A specialist right-back addition would stop that fire-fighting. It would also protect a midfield that, on paper, has enough bodies – but only if those bodies are actually allowed to play in midfield.
On the left, the picture is different but just as delicate. Andy Robertson, such a defining presence of the Klopp era, is heading towards the exit. His replacement may already be in the building. Kostas Tsimikas is due back and Milos Kerkez arrived in last summer’s spree, giving Liverpool the option of continuity rather than another big spend at left-back. That, in turn, frees resources for the real storm ahead.

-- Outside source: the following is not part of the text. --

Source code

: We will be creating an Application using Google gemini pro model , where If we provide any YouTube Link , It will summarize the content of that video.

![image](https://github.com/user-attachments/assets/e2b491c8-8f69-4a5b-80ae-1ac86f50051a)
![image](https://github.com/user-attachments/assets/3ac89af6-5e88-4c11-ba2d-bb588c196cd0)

Midfield doubts, but bigger fires to put out
The centre of the pitch is crowded, if not entirely convincing. Jones, Szoboszlai, Alexis Mac Allister and others offer variety, legs, and technical quality, yet this season has raised uncomfortable questions about the true ceiling of some of them.
Mac Allister, in particular, has come under scrutiny after a mixed campaign. Even so, Liverpool’s hierarchy know they can’t fix everything in one summer. With no major departures, midfield can probably survive with tactical tweaks rather than another overhaul – provided those players are not constantly shunted into emergency roles at full-back.
The real void lies further forward.
Replacing Salah: a problem money can’t simply solve
Mohamed Salah is going. That sentence alone explains why this window feels so seismic.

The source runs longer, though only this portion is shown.